* _Exercise prompt_:
Skip all lines in the entries below that come before the one containing "1. Login with grade9 credentials". Repeat that line and the rest exactly.

[Stored entries]
☆ ☆ ☆ ☆ ☆

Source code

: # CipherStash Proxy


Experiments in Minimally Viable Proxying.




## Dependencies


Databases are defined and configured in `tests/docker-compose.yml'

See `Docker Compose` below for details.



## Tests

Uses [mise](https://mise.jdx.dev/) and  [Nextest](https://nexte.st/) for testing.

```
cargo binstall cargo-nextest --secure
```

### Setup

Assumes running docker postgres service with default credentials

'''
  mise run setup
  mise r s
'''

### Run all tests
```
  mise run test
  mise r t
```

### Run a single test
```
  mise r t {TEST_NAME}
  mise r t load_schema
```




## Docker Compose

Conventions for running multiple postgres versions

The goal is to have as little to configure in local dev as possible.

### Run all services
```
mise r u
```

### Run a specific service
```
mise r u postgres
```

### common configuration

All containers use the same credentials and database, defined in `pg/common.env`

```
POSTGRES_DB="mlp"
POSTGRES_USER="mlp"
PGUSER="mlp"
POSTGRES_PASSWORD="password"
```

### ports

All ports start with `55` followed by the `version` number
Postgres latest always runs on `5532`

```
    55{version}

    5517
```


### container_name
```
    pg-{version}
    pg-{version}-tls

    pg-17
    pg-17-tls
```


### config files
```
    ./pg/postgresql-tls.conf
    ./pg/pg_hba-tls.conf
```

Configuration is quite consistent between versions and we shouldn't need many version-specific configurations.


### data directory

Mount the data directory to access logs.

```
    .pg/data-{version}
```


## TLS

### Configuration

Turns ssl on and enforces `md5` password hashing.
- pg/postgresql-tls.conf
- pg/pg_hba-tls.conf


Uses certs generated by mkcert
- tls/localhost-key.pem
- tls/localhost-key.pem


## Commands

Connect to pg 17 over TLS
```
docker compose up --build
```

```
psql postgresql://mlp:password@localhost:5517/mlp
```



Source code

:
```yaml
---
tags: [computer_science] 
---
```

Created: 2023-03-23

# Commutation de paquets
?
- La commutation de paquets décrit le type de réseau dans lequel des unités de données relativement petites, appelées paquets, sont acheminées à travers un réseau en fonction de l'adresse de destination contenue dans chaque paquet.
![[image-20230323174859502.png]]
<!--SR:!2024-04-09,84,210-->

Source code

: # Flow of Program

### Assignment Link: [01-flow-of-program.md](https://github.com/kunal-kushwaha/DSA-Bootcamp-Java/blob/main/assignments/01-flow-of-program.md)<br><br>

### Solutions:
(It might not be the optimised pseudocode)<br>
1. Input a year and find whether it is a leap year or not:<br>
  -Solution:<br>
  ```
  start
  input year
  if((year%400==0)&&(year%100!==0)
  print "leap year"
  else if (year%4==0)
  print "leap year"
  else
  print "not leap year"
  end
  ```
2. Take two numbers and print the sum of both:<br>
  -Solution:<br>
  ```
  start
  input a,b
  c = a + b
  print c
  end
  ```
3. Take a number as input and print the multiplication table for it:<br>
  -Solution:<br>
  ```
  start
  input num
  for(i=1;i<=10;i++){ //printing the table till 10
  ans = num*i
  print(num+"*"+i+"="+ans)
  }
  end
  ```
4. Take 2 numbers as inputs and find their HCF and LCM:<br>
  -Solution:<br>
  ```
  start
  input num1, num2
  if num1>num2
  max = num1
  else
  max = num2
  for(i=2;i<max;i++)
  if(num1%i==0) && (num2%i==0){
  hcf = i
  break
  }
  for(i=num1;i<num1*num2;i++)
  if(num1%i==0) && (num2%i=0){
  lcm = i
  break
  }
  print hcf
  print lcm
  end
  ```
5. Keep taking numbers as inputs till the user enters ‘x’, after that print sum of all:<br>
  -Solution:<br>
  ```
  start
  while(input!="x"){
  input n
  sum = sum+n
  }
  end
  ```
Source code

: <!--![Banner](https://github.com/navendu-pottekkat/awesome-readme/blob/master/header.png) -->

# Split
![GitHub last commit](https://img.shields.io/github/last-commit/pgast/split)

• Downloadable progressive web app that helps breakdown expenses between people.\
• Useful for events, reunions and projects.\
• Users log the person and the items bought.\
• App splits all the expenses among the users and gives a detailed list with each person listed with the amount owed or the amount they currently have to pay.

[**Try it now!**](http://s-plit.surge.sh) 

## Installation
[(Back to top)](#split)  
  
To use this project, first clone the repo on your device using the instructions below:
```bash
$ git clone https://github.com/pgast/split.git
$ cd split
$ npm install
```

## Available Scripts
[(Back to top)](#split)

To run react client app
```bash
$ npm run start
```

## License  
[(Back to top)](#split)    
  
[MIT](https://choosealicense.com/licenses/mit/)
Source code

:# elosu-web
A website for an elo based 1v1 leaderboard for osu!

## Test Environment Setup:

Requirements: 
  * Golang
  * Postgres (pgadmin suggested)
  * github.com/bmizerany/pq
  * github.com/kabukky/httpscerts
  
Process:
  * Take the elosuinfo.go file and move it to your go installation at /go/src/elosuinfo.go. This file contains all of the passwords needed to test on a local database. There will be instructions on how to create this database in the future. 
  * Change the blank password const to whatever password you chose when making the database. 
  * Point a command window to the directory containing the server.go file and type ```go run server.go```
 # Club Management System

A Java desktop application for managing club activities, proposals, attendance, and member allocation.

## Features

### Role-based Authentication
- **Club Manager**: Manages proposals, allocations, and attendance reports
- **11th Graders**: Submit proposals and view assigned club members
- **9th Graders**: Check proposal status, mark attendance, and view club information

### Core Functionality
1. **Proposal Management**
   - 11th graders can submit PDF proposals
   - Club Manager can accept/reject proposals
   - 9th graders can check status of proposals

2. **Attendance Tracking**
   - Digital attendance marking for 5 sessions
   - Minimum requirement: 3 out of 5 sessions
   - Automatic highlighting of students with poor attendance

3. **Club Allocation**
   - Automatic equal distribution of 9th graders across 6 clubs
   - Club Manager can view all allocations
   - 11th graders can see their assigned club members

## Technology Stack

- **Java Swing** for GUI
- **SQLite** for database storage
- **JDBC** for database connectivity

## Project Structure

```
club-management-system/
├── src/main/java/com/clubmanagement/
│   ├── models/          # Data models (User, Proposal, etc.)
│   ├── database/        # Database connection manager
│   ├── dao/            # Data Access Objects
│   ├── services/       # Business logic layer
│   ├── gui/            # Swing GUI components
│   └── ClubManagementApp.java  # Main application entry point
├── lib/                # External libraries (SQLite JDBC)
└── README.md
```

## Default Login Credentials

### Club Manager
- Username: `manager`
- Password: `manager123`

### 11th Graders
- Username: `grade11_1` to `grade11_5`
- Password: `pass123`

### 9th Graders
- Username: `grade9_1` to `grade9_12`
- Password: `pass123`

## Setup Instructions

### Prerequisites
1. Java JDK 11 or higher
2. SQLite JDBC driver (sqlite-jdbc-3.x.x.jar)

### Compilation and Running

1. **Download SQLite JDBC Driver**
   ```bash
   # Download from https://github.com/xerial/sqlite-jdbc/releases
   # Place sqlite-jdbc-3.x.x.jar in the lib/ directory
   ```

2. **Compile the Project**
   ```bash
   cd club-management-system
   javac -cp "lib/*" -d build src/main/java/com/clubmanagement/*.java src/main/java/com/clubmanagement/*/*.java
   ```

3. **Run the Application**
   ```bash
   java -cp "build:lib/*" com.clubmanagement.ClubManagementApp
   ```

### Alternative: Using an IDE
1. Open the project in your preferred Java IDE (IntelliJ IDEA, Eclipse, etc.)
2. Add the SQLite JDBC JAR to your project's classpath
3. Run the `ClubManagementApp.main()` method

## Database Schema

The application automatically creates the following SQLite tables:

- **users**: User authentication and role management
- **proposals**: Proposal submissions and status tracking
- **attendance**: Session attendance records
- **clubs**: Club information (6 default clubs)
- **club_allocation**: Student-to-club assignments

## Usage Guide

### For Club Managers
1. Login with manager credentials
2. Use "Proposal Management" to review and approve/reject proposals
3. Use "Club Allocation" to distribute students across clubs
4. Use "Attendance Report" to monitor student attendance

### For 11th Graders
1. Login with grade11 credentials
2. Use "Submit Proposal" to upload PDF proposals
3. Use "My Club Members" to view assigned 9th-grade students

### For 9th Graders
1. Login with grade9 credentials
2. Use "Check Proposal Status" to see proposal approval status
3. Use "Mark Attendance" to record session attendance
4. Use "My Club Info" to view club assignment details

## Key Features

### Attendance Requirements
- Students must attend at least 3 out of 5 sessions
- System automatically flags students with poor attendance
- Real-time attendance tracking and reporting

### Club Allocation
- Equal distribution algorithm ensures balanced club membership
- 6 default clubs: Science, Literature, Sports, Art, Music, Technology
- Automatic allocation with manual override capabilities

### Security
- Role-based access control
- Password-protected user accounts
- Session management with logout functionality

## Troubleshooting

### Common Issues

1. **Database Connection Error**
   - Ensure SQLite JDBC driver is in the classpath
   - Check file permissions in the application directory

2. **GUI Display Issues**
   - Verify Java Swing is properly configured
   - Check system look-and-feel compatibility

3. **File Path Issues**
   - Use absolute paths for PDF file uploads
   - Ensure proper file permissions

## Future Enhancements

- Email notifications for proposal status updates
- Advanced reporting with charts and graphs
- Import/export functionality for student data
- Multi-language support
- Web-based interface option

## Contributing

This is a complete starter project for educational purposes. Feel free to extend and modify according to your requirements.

☆ ☆ ☆ ☆ ☆

* _Response to the exercise_:
1. Login with grade9 credentials
2. Use "Check Proposal Status" to see proposal approval status
3. Use "Mark Attendance" to record session attendance
4. Use "My Club Info" to view club assignment details

## Key Features

### Attendance Requirements
- Students must attend at least 3 out of 5 sessions
- System automatically flags students with poor attendance
- Real-time attendance tracking and reporting

### Club Allocation
- Equal distribution algorithm ensures balanced club membership
- 6 default clubs: Science, Literature, Sports, Art, Music, Technology
- Automatic allocation with manual override capabilities

### Security
- Role-based access control
- Password-protected user accounts
- Session management with logout functionality

## Troubleshooting

### Common Issues

1. **Database Connection Error**
   - Ensure SQLite JDBC driver is in the classpath
   - Check file permissions in the application directory

2. **GUI Display Issues**
   - Verify Java Swing is properly configured
   - Check system look-and-feel compatibility

3. **File Path Issues**
   - Use absolute paths for PDF file uploads
   - Ensure proper file permissions

## Future Enhancements

- Email notifications for proposal status updates
- Advanced reporting with charts and graphs
- Import/export functionality for student data
- Multi-language support
- Web-based interface option

## Contributing

This is a complete starter project for educational purposes. Feel free to extend and modify according to your requirements.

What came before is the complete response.